Information provided =
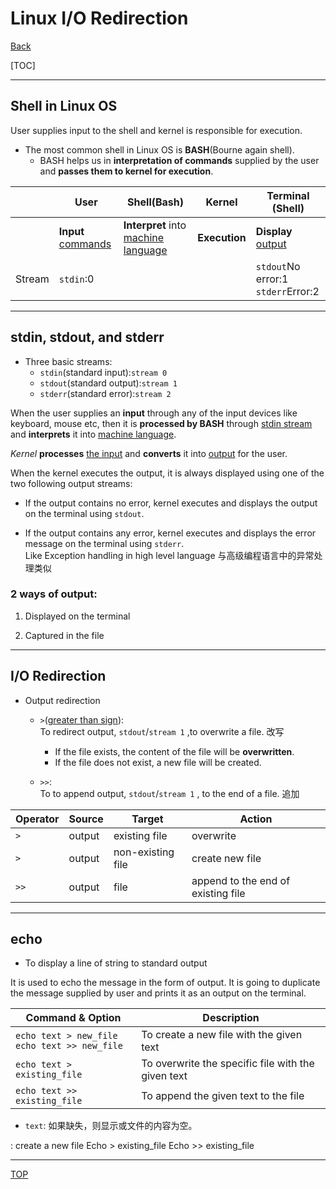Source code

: # Linux I/O Redirection

[Back](../index.md)

[TOC]

---

## Shell in Linux OS

User supplies input to the shell and kernel is responsible for execution.

- The most common shell in Linux OS is **BASH**(Bourne again shell).
  - BASH helps us in **interpretation of commands** supplied by the user and **passes them to kernel for execution**.

|        | User                      | Shell(Bash)                                | Kernel        | Terminal (Shell)                      |
| ------ | ------------------------- | ------------------------------------------ | ------------- | ------------------------------------- |
|        | **Input** <u>commands</u> | **Interpret** into <u>machine language</u> | **Execution** | **Display** <u>output</u>             |
| Stream | `stdin`:0                 |                                            |               | `stdout`No error:1<br>`stderr`Error:2 |

---

## stdin, stdout, and stderr

- Three basic streams:
  - `stdin`(standard input):`stream 0`
  - `stdout`(standard output):`stream 1`
  - `stderr`(standard error):`stream 2`

When the user supplies an **input** through any of the input devices like keyboard, mouse etc, then it is **processed by BASH** through <u>stdin stream</u> and **interprets** it into <u>machine language</u>.

_Kernel_ **processes** <u>the input</u> and **converts** it into <u>output</u> for the user.

When the kernel executes the output, it is always displayed using one of the two following output streams:

- If the output contains no error, kernel executes and displays the output on the terminal using `stdout`.

- If the output contains any error, kernel executes and displays the error message on the terminal using `stderr`.<br> Like Exception handling in high level language 与高级编程语言中的异常处理类似

### 2 ways of output:

1. Displayed on the terminal

2. Captured in the file

---

## I/O Redirection

- Output redirection

  - `>`(<u>greater than sign</u>): <br>
    To redirect output, `stdout`/`stream 1` ,to overwrite a file. 改写

    - If the file exists, the content of the file will be **overwritten**.
    - If the file does not exist, a new file will be created.

  - `>>`: <br>
    To to append output, `stdout`/`stream 1` , to the end of a file. 追加

| Operator | Source | Target            | Action                             |
| -------- | ------ | ----------------- | ---------------------------------- |
| `>`      | output | existing file     | overwrite                          |
| `>`      | output | non-existing file | create new file                    |
| `>>`     | output | file              | append to the end of existing file |

---

## echo

- To display a line of string to standard output

It is used to echo the message in the form of output. It is going to duplicate the message supplied by user and prints it as an output on the terminal.<br>

| Command & Option                                  | Description                                        |
| ------------------------------------------------- | -------------------------------------------------- |
| `echo text > new_file`<br>`echo text >> new_file` | To create a new file with the given text           |
| `echo text > existing_file`                       | To overwrite the specific file with the given text |
| `echo text >> existing_file`                      | To append the given text to the file               |

- `text`: 如果缺失，则显示或文件的内容为空。

: create a new file
Echo > existing_file
Echo >> existing_file

---

[TOP](#linux-io-redirection)
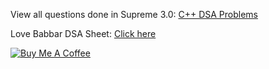 View all questions done in Supreme 3.0: [C++ DSA Problems](https://cpp-dsa-sheet.vercel.app/)

Love Babbar DSA Sheet: [Click here](https://drive.google.com/file/d/1FMdN_OCfOI0iAeDlqswCiC2DZzD4nPsb/view)

[![Buy Me A Coffee](https://img.buymeacoffee.com/button-api/?text=Buy%20me%20a%20coffee&emoji=&slug=saumyayadav&button_colour=FFDD00&font_colour=000000&font_family=Cookie&outline_colour=000000&coffee_colour=ffffff)](https://www.buymeacoffee.com/saumyayadav)
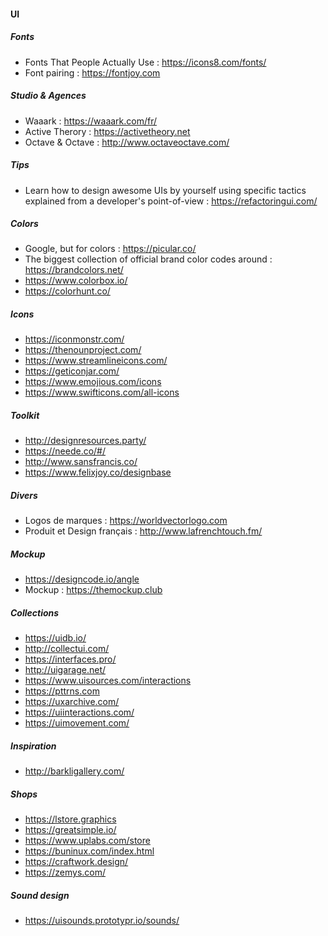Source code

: #### UI

##### Fonts
- Fonts That People Actually Use : https://icons8.com/fonts/
- Font pairing : https://fontjoy.com

##### Studio & Agences
- Waaark : https://waaark.com/fr/
- Active Therory : https://activetheory.net
- Octave & Octave : http://www.octaveoctave.com/

##### Tips
- Learn how to design awesome UIs by yourself using specific tactics explained from a developer's point-of-view : https://refactoringui.com/

##### Colors
- Google, but for colors : https://picular.co/
- The biggest collection of official brand color codes around : https://brandcolors.net/
- https://www.colorbox.io/
- https://colorhunt.co/

##### Icons
- https://iconmonstr.com/
- https://thenounproject.com/
- https://www.streamlineicons.com/
- https://geticonjar.com/
- https://www.emojious.com/icons
- https://www.swifticons.com/all-icons

##### Toolkit
- http://designresources.party/ 
- https://neede.co/#/
- http://www.sansfrancis.co/
- https://www.felixjoy.co/designbase

##### Divers
- Logos de marques : https://worldvectorlogo.com
- Produit et Design français : http://www.lafrenchtouch.fm/

##### Mockup
- https://designcode.io/angle
- Mockup : https://themockup.club

##### Collections
- https://uidb.io/
- http://collectui.com/
- https://interfaces.pro/
- http://uigarage.net/
- https://www.uisources.com/interactions
- https://pttrns.com
- https://uxarchive.com/
- https://uiinteractions.com/
- https://uimovement.com/

##### Inspiration
- http://barkligallery.com/

##### Shops
- https://lstore.graphics
- https://greatsimple.io/
- https://www.uplabs.com/store
- https://buninux.com/index.html
- https://craftwork.design/
- https://zemys.com/

##### Sound design
- https://uisounds.prototypr.io/sounds/
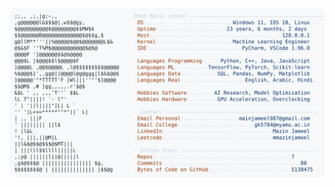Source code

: <picture>
  <source srcset="https://raw.githubusercontent.com/mmazinjameel/mmazinjameel/main/dark_mode.svg?v=1746620427" media="(prefers-color-scheme: dark)">
  <img src="https://raw.githubusercontent.com/mmazinjameel/mmazinjameel/main/light_mode.svg?v=1746620427">
</picture>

What to produce = Word for word, quote the lines above. Omit the pictures.

Task answer =
Source code

: # Linux I/O Redirection

[Back](../index.md)

[TOC]

---

## Shell in Linux OS

User supplies input to the shell and kernel is responsible for execution.

- The most common shell in Linux OS is **BASH**(Bourne again shell).
  - BASH helps us in **interpretation of commands** supplied by the user and **passes them to kernel for execution**.

|        | User                      | Shell(Bash)                                | Kernel        | Terminal (Shell)                      |
| ------ | ------------------------- | ------------------------------------------ | ------------- | ------------------------------------- |
|        | **Input** <u>commands</u> | **Interpret** into <u>machine language</u> | **Execution** | **Display** <u>output</u>             |
| Stream | `stdin`:0                 |                                            |               | `stdout`No error:1<br>`stderr`Error:2 |

---

## stdin, stdout, and stderr

- Three basic streams:
  - `stdin`(standard input):`stream 0`
  - `stdout`(standard output):`stream 1`
  - `stderr`(standard error):`stream 2`

When the user supplies an **input** through any of the input devices like keyboard, mouse etc, then it is **processed by BASH** through <u>stdin stream</u> and **interprets** it into <u>machine language</u>.

_Kernel_ **processes** <u>the input</u> and **converts** it into <u>output</u> for the user.

When the kernel executes the output, it is always displayed using one of the two following output streams:

- If the output contains no error, kernel executes and displays the output on the terminal using `stdout`.

- If the output contains any error, kernel executes and displays the error message on the terminal using `stderr`.<br> Like Exception handling in high level language 与高级编程语言中的异常处理类似

### 2 ways of output:

1. Displayed on the terminal

2. Captured in the file

---

## I/O Redirection

- Output redirection

  - `>`(<u>greater than sign</u>): <br>
    To redirect output, `stdout`/`stream 1` ,to overwrite a file. 改写

    - If the file exists, the content of the file will be **overwritten**.
    - If the file does not exist, a new file will be created.

  - `>>`: <br>
    To to append output, `stdout`/`stream 1` , to the end of a file. 追加

| Operator | Source | Target            | Action                             |
| -------- | ------ | ----------------- | ---------------------------------- |
| `>`      | output | existing file     | overwrite                          |
| `>`      | output | non-existing file | create new file                    |
| `>>`     | output | file              | append to the end of existing file |

---

## echo

- To display a line of string to standard output

It is used to echo the message in the form of output. It is going to duplicate the message supplied by user and prints it as an output on the terminal.<br>

| Command & Option                                  | Description                                        |
| ------------------------------------------------- | -------------------------------------------------- |
| `echo text > new_file`<br>`echo text >> new_file` | To create a new file with the given text           |
| `echo text > existing_file`                       | To overwrite the specific file with the given text |
| `echo text >> existing_file`                      | To append the given text to the file               |

- `text`: 如果缺失，则显示或文件的内容为空。

: create a new file
Echo > existing_file
Echo >> existing_file

---

[TOP](#linux-io-redirection)
 View all questions done in Supreme 3.0: [C++ DSA Problems](https://cpp-dsa-sheet.vercel.app/)

Love Babbar DSA Sheet: [Click here](https://drive.google.com/file/d/1FMdN_OCfOI0iAeDlqswCiC2DZzD4nPsb/view)

[![Buy Me A Coffee](https://img.buymeacoffee.com/button-api/?text=Buy%20me%20a%20coffee&emoji=&slug=saumyayadav&button_colour=FFDD00&font_colour=000000&font_family=Cookie&outline_colour=000000&coffee_colour=ffffff)](https://www.buymeacoffee.com/saumyayadav)
Source code

: #### UI

##### Fonts
- Fonts That People Actually Use : https://icons8.com/fonts/
- Font pairing : https://fontjoy.com

##### Studio & Agences
- Waaark : https://waaark.com/fr/
- Active Therory : https://activetheory.net
- Octave & Octave : http://www.octaveoctave.com/

##### Tips
- Learn how to design awesome UIs by yourself using specific tactics explained from a developer's point-of-view : https://refactoringui.com/

##### Colors
- Google, but for colors : https://picular.co/
- The biggest collection of official brand color codes around : https://brandcolors.net/
- https://www.colorbox.io/
- https://colorhunt.co/

##### Icons
- https://iconmonstr.com/
- https://thenounproject.com/
- https://www.streamlineicons.com/
- https://geticonjar.com/
- https://www.emojious.com/icons
- https://www.swifticons.com/all-icons

##### Toolkit
- http://designresources.party/ 
- https://neede.co/#/
- http://www.sansfrancis.co/
- https://www.felixjoy.co/designbase

##### Divers
- Logos de marques : https://worldvectorlogo.com
- Produit et Design français : http://www.lafrenchtouch.fm/

##### Mockup
- https://designcode.io/angle
- Mockup : https://themockup.club

##### Collections
- https://uidb.io/
- http://collectui.com/
- https://interfaces.pro/
- http://uigarage.net/
- https://www.uisources.com/interactions
- https://pttrns.com
- https://uxarchive.com/
- https://uiinteractions.com/
- https://uimovement.com/

##### Inspiration
- http://barkligallery.com/

##### Shops
- https://lstore.graphics
- https://greatsimple.io/
- https://www.uplabs.com/store
- https://buninux.com/index.html
- https://craftwork.design/
- https://zemys.com/

##### Sound design
- https://uisounds.prototypr.io/sounds/
Source code

: <picture>
  <source srcset="https://raw.githubusercontent.com/mmazinjameel/mmazinjameel/main/dark_mode.svg?v=1746620427" media="(prefers-color-scheme: dark)">
  <img src="https://raw.githubusercontent.com/mmazinjameel/mmazinjameel/main/light_mode.svg?v=1746620427">
</picture>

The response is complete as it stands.